使用全文搜索以通过laravel查询构建器查找部分单词

Question

I would like to write search query that uses supplied phrase to search a table, return the value that matches any part of the phrase. this code is working, but results are nothing. For example, table have 'abcde', and I searched 'bcd', result is nothing.
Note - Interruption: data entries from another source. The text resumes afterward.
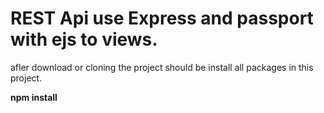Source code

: # REST Api use Express and passport with ejs to views.

afler download or cloning the project should be install all packages in this project.

**npm install**
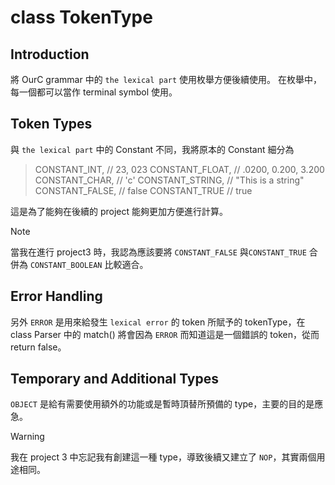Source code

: # class TokenType

## Introduction

將 OurC grammar 中的 `the lexical part` 使用枚舉方便後續使用。
在枚舉中，每一個都可以當作 terminal symbol 使用。

## Token Types

與 `the lexical part` 中的 Constant 不同，我將原本的 Constant 細分為  
> CONSTANT_INT,      // 23, 023 
> CONSTANT_FLOAT,    // .0200, 0.200, 3.200 
> CONSTANT_CHAR,     // 'c'
> CONSTANT_STRING,   // "This is a string"
> CONSTANT_FALSE,    // false
> CONSTANT_TRUE      // true
>
這是為了能夠在後續的 project 能夠更加方便進行計算。

> [!NOTE] 
> 當我在進行 project3 時，我認為應該要將 `CONSTANT_FALSE` 與`CONSTANT_TRUE` 合併為 `CONSTANT_BOOLEAN` 比較適合。

## Error Handling

另外 `ERROR` 是用來給發生 `lexical error` 的 token 所賦予的 tokenType，在 class Parser 中的 match() 將會因為 `ERROR` 而知道這是一個錯誤的 token，從而 return false。

## Temporary and Additional Types

`OBJECT` 是給有需要使用額外的功能或是暫時頂替所預備的 type，主要的目的是應急。

> [!WARNING] 
> 我在 project 3 中忘記我有創建這一種 type，導致後續又建立了 `NOP`，其實兩個用途相同。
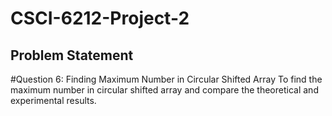 # CSCI-6212-Project-2
## Problem Statement
 #Question 6: Finding Maximum Number in Circular Shifted Array
To find the maximum number in circular shifted array and compare the theoretical and experimental results.
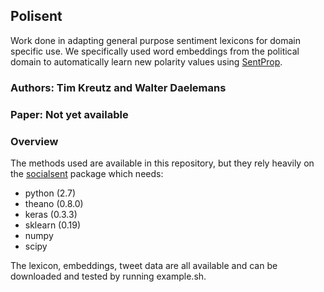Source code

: ## Polisent

Work done in adapting general purpose sentiment lexicons for domain specific use. We specifically used word embeddings from the political domain to automatically learn new polarity values using [SentProp](https://nlp.stanford.edu/projects/socialsent/).

### Authors: Tim Kreutz and Walter Daelemans
### Paper: Not yet available

### Overview

The methods used are available in this repository, but they rely heavily on the [socialsent](https://github.com/williamleif/socialsent) package which needs:

- python (2.7)
- theano (0.8.0)
- keras (0.3.3)
- sklearn (0.19)
- numpy
- scipy

The lexicon, embeddings, tweet data are all available and can be downloaded and tested by running example.sh.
protected function fullTextWildcards($term)
{
    return str_replace(' ', '*', $term) . '*';
}

public function index(Request $request, $slug = null)
{
    $query = $slug
        ? \App\Tag::whereSlug($slug)->firstOrFail()->articles()
        : new \App\Article;
    if ($keyword = request()->input('q')) {
        $raw = 'MATCH(title,content) AGAINST(? IN BOOLEAN MODE)';
        $query = $query->whereRaw($raw, [$this->fullTextWildcards($keyword)]);
    }

    $articles=$query->latest()->paginate(10);
    return view('articles.index',compact('articles'));
}

How to chain everything together so I achieve the desired result?
Thanks in advance.

Answer 1

You can just use like in your query to get any matches in a given column. Try this:

public function index(Request $request, $slug = null)
{
  $filter = ['keyword' => $request->q , 'slug' => $slug];

  $articles = \App\Tag::where(function ($q) use ($filter){

    //you can leave this I just put the so the code seems clean
    if ($filter['slug'] !== null) {
      $q->whereSlug($slug);
    }

    if ($filter['keyword']) {

      $keyword  = $this->fullTextWildcards($filter['keyword']);

      //you can use **like** this
      $q->where('title', 'like', "%".$keyword."%")->orWhere('content', 'like',  "%".$keyword."%");
    }

  })->latest()->paginate(10);


  return view('articles.index',compact('articles'));

}

Hope this helps